The history of Philippine art is rich with the work of abstract painters who are considered masters. Collecting these pieces is one way to discover what made these artists so accomplished and appreciate their contribution to the development of Philippine art. Likewise, the Philippine contemporary art scene is bursting with emerging and established artists who create or specialize in abstract painting. These filipino artists, masters, emerging artists, and established ones, often have a market value worth looking into as investments.

You don’t need to be an avid art collector to enjoy abstract paintings. Abstract pieces may enhance living and working spaces in positive ways, from making them more beautiful and interesting to making them more social and productive.

For Home Décor

There’s a wealth of choices among Philippine abstract paintings for decorating your home. Abstract pieces are great ways to introduce color, movement, texture, and other enhancing elements to a living space. Find the right piece to complement the themes and decorative schemes of your different rooms. Enhance and build the desired atmosphere. Certain pieces can really elicit an emotional response and connection when people enter that space.
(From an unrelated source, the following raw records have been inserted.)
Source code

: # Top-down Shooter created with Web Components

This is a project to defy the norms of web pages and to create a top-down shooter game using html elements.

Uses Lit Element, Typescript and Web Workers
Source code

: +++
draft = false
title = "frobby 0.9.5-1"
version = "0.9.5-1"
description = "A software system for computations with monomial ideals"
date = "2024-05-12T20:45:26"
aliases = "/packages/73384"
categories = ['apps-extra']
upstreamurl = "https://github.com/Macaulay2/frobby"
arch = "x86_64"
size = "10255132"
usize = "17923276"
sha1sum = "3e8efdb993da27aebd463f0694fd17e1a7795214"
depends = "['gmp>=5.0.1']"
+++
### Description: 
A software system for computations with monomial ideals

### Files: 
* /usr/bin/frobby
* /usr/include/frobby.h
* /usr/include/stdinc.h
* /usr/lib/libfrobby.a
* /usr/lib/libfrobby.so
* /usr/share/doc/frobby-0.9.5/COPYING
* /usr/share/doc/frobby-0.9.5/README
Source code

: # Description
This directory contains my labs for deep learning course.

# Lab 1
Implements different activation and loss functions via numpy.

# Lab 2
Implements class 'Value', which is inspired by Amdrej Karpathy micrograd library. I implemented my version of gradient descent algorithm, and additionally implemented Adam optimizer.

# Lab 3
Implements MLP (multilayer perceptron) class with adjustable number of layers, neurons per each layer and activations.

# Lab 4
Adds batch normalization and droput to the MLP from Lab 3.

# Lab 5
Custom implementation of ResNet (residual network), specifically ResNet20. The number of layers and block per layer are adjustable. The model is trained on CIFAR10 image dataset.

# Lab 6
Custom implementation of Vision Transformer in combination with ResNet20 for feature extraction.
Visit galleries and see for yourself which pieces fit well in your home. Nowadays, however, you don’t even have to leave the convenience of your own home to start and preview pieces like the thought-provoking abstract works of Van Tuico. Online galleries like Vintana are transforming the experience of buying art for the digital nomad. Viewing art has never been more accessible.

Art for the Workspace

Many corporate workplaces and offices cover their walls with abstract paintings. Just as in the home, they can be used to create an impression and an atmosphere. Depending on the piece, the atmosphere can be of serenity, energy, focus, just to name a few. Abstract paintings can be thought-provoking conversation pieces or background for the upwardly mobile workforce. They can be inspiring visuals that silently speak of progress and success. The effect is all the more potent when the pieces are by known artists who represent those values.